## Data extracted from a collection

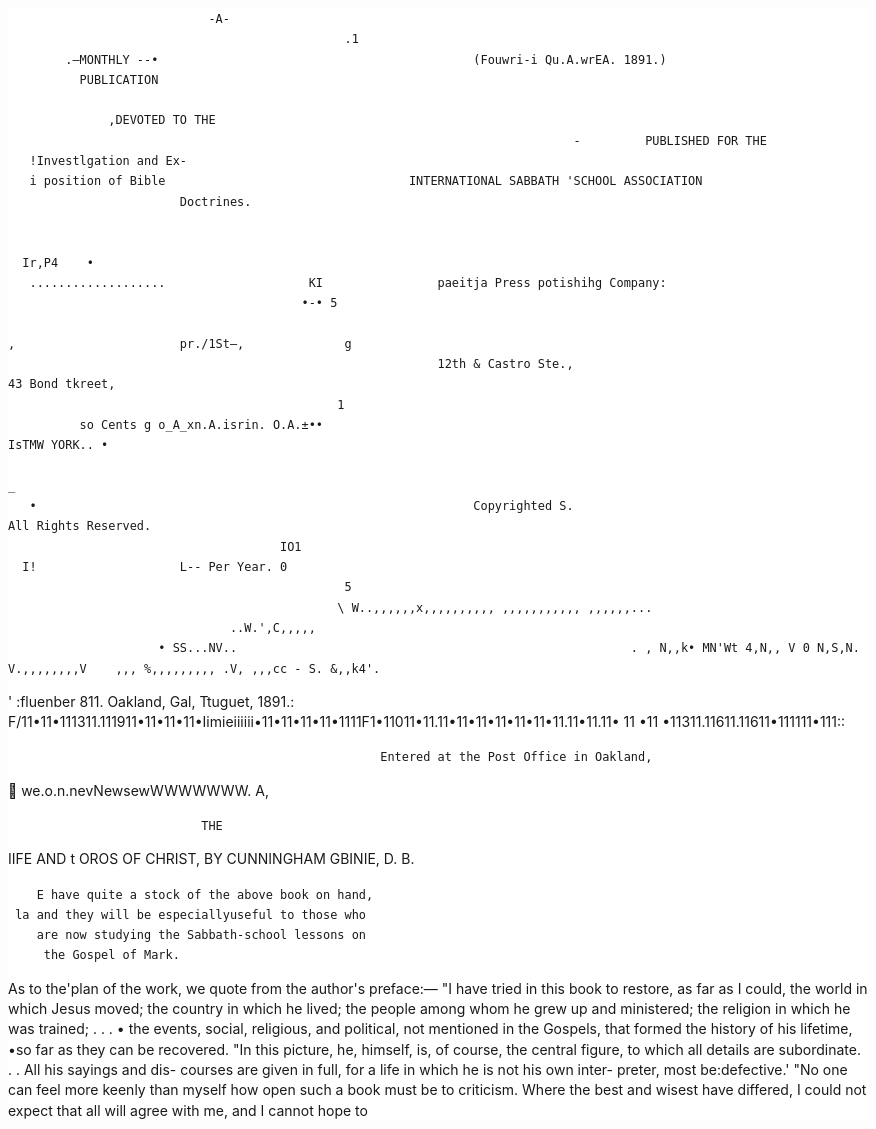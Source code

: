                                 -A-
                                                   .1
            .—MONTHLY --•                                            (Fouwri-i Qu.A.wrEA. 1891.)
              PUBLICATION

                  ,DEVOTED TO THE
                                                                                   -         PUBLISHED FOR THE
       !Investlgation and Ex-
       i position of Bible                                  INTERNATIONAL SABBATH 'SCHOOL ASSOCIATION
                            Doctrines.


      Ir,P4    •
       ...................                    KI                paeitja Press potishihg Company:
                                             •-• 5

    ,                       pr./1St—,              g
                                                                12th & Castro Ste.,                                               43 Bond tkreet,
                                                  1
              so Cents g o_A_xn.A.isrin. O.A.±••                                                                            IsTMW YORK.. •
                                                                                                                                                                                _
       •                                                             Copyrighted S.                                               All Rights Reserved.
                                          IO1
      I!                    L-- Per Year. 0
                                                   5
                                                  \ W..,,,,,,x,,,,,,,,,, ,,,,,,,,,,, ,,,,,,...
                                   ..W.',C,,,,,
                         • SS...NV..                                                       . , N,,k• MN'Wt 4,N,, V 0 N,S,N.V.,,,,,,,,V    ,,, %,,,,,,,,, .V, ,,,cc - S. &,,k4'.


'      :fluenber                      811.                            Oakland, Gal,                                                        Ttuguet, 1891.:
       F/11•11•111311.111911•11•11•11•Iimieiiiiii•11•11•11•11•1111F1•11011•11.11•11•11•11•11•11•11.11•11.11• 11 •11 •11311.11611.11611•111111•111::

                                                        Entered at the Post Office in Oakland,
                                   we.o.n.nevNewsewWWWWWWW. A,


                               THE



 IIFE AND                t     OROS OF CHRIST,
            BY CUNNINGHAM GBINIE, D. B.



        E have quite a stock of the above book on hand,
     la and they will be especiallyuseful to those who
        are now studying the Sabbath-school lessons on
         the Gospel of Mark.
  As to the'plan of the work, we quote from the author's
preface:—
    "I have tried in this book to restore, as far as I could, the world
 in which Jesus moved; the country in which he lived; the people
 among whom he grew up and ministered; the religion in which he
 was trained; . . . • the events, social, religious, and political, not
 mentioned in the Gospels, that formed the history of his lifetime,
•so far as they can be recovered.
    "In this picture, he, himself, is, of course, the central figure, to
 which all details are subordinate. . .        All his sayings and dis-
 courses are given in full, for a life in which he is not his own inter-
 preter, most be:defective.'
    "No one can feel more keenly than myself how open such a book
 must be to criticism. Where the best and wisest have differed, I
 could not expect that all will agree with me, and I cannot hope to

## Activity
Set down nothing but the lines from the one with "among whom he" through the end of the records, keeping each line exactly as written and including both ends.

## Answer space
 among whom he grew up and ministered; the religion in which he
 was trained; . . . • the events, social, religious, and political, not
 mentioned in the Gospels, that formed the history of his lifetime,
•so far as they can be recovered.
    "In this picture, he, himself, is, of course, the central figure, to
 which all details are subordinate. . .        All his sayings and dis-
 courses are given in full, for a life in which he is not his own inter-
 preter, most be:defective.'
    "No one can feel more keenly than myself how open such a book
 must be to criticism. Where the best and wisest have differed, I
 could not expect that all will agree with me, and I cannot hope to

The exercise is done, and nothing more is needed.